Question de M. LAURENT Pierre (Paris - CRCE) publiée le 28/03/2019

M. Pierre Laurent attire l'attention de M. le ministre de l'Europe et des affaires étrangères sur la nécessité d'améliorer la capacité des États à récolter davantage de recettes fiscales.
Les recettes fiscales sont primordiales pour le développement durable car elles donnent aux États les ressources nécessaires à l'investissement dans le développement, la réduction de la pauvreté et la fourniture de services publics, ainsi que dans le renforcement de leurs capacités, de leur redevabilité et de leur aptitude à répondre aux attentes des citoyens. Si les recettes fiscales représentent en moyenne 34 % du produit intérieur brut dans les pays de l'organisation de coopération et de développement économiques (OCDE), elles sont en revanche deux fois moins importantes dans les pays en développement. En plus de la question de la quantité des recettes fiscales récoltées se pose celle de la nature de la ponction fiscale qui pour être efficace gagne à être guidée par des critères de justice sociale n'aggravant pas, pour le moins, la situation des populations pauvres et laborieuses tout en mettant à contribution de manière efficiente les profits du capital local et étranger. Se pose enfin la question de la redistribution des recettes – déterminante pour garantir l'équité et promouvoir une croissance inclusive. L'organisation économique internationale en vigueur, qui se traduit par les actuels traités de libre échange, est un obstacle à une telle mise en œuvre et alimente une course au moins-disant fiscal particulièrement avancée dans les pays en développement à travers des législations qui distribuent à tout va des cadeaux fiscaux aux multinationales notamment. À titre d'exemple il est à noter que cela a fortement contribué au fait notamment que 854 milliards de dollars ont été détournés des seuls pays africains de manière licite et illicite de 1970 à 2010 selon les estimations du fonds monétaire international (FMI). Les estimations de l'organisme Global Financial Integrity de 2013 sont de 1 800 milliards de dollars au moins en la matière.
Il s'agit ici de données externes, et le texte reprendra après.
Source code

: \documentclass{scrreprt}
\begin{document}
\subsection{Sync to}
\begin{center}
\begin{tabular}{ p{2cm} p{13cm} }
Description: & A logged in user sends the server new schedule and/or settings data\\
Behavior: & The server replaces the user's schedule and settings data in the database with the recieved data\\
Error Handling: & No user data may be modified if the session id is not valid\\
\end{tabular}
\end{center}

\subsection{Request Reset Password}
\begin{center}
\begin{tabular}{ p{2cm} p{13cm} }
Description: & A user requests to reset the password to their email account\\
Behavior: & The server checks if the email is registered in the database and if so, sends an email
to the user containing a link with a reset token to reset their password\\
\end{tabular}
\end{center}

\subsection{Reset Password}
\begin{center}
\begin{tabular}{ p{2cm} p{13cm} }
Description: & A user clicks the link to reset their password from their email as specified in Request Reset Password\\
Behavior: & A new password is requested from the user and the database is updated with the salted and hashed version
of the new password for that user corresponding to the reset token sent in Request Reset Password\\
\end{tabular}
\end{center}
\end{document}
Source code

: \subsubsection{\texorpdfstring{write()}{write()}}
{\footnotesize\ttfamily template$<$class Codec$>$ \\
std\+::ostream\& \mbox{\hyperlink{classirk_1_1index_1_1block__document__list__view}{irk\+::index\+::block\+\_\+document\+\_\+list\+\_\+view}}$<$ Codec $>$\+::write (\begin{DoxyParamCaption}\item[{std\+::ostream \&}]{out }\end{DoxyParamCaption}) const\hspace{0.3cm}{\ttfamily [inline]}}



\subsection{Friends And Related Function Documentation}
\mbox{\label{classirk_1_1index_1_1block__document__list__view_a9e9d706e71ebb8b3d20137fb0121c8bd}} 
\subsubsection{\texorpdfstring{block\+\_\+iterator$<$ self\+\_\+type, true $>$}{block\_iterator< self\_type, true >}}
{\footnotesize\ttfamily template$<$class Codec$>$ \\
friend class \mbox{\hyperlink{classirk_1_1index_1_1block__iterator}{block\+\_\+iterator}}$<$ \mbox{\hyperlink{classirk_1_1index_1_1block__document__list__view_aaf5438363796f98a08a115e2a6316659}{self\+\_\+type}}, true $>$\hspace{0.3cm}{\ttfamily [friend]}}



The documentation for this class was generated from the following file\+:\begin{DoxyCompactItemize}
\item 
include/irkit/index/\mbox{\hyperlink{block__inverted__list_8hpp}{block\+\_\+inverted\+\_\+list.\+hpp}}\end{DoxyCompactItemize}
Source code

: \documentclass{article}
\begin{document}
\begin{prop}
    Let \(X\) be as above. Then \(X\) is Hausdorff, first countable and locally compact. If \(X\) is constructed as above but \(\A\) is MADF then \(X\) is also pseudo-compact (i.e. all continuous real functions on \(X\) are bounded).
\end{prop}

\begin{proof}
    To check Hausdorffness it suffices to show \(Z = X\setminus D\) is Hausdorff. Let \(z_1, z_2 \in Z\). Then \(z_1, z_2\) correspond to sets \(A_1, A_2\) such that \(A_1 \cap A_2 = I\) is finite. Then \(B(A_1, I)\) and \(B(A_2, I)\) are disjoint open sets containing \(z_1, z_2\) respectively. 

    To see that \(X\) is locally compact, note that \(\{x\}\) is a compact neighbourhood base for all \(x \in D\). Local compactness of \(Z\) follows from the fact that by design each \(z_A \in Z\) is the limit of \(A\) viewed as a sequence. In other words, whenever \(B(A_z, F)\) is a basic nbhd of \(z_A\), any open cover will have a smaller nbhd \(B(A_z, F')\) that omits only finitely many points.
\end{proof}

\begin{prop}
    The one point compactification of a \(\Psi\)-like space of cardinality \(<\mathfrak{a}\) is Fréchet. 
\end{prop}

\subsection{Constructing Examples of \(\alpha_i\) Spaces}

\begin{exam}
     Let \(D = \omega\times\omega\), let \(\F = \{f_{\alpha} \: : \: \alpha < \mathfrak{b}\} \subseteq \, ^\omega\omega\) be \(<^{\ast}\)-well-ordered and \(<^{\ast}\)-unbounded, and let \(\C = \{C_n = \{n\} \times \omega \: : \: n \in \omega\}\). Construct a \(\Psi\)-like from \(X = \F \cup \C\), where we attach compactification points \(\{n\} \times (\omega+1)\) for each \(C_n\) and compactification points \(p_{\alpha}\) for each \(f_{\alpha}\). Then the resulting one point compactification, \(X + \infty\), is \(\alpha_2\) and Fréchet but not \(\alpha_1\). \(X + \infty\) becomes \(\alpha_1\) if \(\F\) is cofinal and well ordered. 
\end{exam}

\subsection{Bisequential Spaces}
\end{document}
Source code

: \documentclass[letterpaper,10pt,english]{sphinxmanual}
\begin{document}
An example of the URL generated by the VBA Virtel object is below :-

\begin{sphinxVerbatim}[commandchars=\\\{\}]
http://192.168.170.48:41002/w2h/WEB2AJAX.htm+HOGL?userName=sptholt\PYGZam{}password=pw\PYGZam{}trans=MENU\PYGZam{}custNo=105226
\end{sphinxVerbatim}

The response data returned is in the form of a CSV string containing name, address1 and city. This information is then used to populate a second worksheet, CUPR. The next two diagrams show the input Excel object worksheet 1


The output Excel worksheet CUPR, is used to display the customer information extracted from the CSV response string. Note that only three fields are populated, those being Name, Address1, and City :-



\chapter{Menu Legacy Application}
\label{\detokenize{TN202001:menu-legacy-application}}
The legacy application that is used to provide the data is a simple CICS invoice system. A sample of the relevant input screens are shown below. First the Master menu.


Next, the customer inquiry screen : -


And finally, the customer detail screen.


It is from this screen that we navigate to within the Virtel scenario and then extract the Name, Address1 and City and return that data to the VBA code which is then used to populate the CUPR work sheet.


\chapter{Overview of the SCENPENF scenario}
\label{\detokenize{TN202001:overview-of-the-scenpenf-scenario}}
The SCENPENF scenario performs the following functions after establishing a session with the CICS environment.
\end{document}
Or, la conférence des nations unies sur le commerce et le développement (CNUCED) rappelle que, pour se développer, les pays ont besoin d'accroître les dépenses publiques consacrées aux infrastructures, aux services de base et aux transferts sociaux. À ce sujet la CNUCED constate que les avantages fiscaux accordés à des sociétés d'extraction représentent un manque à gagner considérable pour les recettes publiques. Des calculs de la CNUCED portant sur un échantillon de pays en développement riches en ressources naturelles montrent qu'entre 2004 et 2012 les gouvernements n'ont touché que 17 % à 34 % environ de la rente issue des activités extractives dominées par des entreprises privées.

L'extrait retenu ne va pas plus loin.